### DATA FOR THIS TASK
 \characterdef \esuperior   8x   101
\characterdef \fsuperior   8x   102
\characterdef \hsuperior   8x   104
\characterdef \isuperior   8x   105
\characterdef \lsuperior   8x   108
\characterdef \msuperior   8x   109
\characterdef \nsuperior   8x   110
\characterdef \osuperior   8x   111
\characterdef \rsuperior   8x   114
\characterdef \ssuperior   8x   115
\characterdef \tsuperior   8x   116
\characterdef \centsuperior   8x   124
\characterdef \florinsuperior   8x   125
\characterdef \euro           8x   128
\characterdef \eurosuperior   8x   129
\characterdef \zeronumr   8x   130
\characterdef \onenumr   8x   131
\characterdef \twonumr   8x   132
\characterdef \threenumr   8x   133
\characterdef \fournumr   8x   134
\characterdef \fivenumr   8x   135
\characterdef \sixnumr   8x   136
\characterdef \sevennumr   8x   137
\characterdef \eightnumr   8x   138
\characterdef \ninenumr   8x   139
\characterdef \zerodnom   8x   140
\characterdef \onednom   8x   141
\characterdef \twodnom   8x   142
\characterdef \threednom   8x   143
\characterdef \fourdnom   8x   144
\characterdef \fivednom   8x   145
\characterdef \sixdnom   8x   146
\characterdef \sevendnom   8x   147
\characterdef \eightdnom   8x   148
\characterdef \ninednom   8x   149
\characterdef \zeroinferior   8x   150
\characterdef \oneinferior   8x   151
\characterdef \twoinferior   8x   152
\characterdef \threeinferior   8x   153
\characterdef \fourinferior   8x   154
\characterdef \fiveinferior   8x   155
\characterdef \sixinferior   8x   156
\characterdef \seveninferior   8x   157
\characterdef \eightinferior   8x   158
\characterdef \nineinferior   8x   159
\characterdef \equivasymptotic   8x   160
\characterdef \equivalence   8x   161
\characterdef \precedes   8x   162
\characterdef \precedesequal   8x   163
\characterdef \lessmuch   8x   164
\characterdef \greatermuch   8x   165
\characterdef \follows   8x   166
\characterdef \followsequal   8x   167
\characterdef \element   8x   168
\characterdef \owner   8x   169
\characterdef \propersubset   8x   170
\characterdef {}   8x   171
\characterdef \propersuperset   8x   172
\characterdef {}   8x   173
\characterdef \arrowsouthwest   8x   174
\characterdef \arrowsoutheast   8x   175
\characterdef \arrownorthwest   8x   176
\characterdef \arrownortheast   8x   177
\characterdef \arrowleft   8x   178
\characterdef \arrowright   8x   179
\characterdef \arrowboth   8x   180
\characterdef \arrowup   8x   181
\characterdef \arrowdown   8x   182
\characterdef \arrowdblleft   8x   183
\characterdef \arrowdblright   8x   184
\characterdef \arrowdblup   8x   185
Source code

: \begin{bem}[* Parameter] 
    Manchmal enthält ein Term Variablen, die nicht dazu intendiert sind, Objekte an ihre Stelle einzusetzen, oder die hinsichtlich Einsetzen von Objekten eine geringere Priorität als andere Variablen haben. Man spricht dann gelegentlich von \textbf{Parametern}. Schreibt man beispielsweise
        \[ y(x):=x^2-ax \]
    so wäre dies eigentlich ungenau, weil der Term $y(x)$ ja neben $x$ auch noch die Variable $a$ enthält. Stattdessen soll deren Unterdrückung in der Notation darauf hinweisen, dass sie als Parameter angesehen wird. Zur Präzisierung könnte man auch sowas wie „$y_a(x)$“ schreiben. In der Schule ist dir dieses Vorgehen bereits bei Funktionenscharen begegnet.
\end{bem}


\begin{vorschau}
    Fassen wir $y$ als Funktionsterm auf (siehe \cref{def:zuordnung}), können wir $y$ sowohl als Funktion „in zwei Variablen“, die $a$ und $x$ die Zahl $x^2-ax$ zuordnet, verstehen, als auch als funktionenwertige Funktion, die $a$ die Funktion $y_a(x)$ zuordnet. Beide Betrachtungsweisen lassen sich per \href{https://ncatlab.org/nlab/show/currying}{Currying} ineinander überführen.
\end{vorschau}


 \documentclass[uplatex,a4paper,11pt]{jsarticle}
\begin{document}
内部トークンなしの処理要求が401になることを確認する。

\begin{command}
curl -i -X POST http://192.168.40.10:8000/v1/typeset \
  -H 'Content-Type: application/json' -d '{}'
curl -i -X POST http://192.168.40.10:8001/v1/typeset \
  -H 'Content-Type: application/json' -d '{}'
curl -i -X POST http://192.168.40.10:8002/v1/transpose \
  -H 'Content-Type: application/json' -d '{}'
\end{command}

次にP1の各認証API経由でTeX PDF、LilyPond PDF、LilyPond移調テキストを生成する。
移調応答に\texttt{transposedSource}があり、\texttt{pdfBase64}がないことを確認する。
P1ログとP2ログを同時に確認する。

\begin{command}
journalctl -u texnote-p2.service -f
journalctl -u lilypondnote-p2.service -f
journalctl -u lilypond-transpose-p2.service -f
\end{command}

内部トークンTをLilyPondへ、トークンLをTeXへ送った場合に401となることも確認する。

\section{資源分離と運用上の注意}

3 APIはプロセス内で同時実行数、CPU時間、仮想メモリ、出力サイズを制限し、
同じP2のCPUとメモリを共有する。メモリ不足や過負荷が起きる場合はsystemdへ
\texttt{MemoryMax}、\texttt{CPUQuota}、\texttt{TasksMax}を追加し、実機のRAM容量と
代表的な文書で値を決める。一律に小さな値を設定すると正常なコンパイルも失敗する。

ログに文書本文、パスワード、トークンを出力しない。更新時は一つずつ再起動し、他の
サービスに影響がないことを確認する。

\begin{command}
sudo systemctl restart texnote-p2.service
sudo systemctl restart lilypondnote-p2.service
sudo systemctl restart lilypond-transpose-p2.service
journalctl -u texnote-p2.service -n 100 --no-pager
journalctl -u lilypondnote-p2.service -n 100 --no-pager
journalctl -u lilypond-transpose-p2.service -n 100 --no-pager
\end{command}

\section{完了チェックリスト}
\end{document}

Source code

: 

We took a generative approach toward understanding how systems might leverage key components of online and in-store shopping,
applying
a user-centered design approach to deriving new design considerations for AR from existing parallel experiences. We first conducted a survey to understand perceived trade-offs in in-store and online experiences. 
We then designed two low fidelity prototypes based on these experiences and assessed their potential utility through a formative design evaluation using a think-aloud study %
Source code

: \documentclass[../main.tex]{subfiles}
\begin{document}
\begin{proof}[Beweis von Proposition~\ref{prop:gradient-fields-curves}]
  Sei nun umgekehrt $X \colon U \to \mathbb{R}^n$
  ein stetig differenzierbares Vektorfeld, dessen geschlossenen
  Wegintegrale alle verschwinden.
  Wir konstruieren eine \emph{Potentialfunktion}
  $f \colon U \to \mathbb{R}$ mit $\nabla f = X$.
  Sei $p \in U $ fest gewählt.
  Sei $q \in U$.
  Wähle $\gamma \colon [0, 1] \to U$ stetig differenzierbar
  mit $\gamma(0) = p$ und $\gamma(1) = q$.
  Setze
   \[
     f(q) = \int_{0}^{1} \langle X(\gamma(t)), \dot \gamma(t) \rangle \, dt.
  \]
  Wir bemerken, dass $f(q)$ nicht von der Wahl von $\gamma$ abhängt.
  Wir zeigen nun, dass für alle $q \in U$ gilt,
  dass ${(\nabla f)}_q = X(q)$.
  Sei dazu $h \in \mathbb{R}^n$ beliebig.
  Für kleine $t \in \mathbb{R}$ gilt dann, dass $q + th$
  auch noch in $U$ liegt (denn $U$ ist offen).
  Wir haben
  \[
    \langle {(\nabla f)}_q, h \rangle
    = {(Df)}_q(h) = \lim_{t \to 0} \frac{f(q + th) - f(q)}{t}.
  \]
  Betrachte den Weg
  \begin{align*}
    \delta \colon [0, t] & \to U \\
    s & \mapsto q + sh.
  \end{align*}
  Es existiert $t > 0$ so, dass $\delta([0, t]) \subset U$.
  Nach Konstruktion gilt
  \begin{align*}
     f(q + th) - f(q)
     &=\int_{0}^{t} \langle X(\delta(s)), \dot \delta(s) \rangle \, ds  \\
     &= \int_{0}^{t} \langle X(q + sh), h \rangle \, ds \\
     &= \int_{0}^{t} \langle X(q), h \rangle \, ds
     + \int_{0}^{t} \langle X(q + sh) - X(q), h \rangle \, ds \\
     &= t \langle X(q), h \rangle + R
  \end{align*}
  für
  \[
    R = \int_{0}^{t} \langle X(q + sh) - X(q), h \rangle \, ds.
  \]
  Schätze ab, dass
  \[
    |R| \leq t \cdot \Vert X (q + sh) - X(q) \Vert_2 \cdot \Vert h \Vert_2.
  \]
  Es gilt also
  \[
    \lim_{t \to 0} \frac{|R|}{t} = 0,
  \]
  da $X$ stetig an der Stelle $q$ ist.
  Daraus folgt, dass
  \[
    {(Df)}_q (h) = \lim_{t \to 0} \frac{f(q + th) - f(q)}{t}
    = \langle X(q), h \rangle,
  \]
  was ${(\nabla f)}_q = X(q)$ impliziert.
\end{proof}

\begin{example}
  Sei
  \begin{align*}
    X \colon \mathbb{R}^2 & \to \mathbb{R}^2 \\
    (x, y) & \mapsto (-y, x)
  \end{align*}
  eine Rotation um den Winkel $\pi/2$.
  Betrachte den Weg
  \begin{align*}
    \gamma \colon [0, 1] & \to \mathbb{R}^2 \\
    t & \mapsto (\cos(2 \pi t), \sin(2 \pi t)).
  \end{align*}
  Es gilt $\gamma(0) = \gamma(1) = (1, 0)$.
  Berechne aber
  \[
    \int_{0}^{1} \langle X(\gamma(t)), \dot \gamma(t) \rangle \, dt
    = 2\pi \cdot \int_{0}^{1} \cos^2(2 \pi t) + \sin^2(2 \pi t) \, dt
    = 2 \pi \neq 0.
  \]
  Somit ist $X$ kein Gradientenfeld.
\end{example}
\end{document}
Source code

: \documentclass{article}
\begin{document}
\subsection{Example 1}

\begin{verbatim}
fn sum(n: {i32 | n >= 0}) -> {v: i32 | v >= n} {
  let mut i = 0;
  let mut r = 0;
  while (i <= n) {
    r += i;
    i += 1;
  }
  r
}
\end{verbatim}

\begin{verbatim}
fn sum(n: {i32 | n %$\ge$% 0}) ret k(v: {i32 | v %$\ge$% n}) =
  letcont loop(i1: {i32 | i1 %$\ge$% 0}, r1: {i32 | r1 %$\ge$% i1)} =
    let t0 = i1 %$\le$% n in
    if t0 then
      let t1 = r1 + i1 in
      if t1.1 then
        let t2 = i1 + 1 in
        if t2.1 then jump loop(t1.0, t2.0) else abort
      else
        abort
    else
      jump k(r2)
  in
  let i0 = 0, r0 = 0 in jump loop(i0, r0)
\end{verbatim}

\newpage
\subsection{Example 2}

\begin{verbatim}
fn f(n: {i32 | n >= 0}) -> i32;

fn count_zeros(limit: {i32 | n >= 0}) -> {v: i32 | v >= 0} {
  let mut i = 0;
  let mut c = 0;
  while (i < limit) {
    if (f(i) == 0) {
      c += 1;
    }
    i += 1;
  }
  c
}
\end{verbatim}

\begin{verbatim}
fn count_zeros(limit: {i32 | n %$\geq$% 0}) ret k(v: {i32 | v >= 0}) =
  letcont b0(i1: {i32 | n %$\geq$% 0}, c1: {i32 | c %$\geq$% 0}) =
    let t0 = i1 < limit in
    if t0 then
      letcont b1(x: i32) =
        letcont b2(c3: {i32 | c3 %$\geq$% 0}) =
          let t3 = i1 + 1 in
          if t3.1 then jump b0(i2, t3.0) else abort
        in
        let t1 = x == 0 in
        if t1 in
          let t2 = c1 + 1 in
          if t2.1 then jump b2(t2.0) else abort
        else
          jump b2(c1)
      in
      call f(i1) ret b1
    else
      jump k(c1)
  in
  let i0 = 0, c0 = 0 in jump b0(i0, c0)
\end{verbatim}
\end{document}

### THE TASK
The lines to report are those in the material above that contain the word "nicht"; copy every one of them.

### EXERCISE RESPONSE
    Manchmal enthält ein Term Variablen, die nicht dazu intendiert sind, Objekte an ihre Stelle einzusetzen, oder die hinsichtlich Einsetzen von Objekten eine geringere Priorität als andere Variablen haben. Man spricht dann gelegentlich von \textbf{Parametern}. Schreibt man beispielsweise
  Wir bemerken, dass $f(q)$ nicht von der Wahl von $\gamma$ abhängt.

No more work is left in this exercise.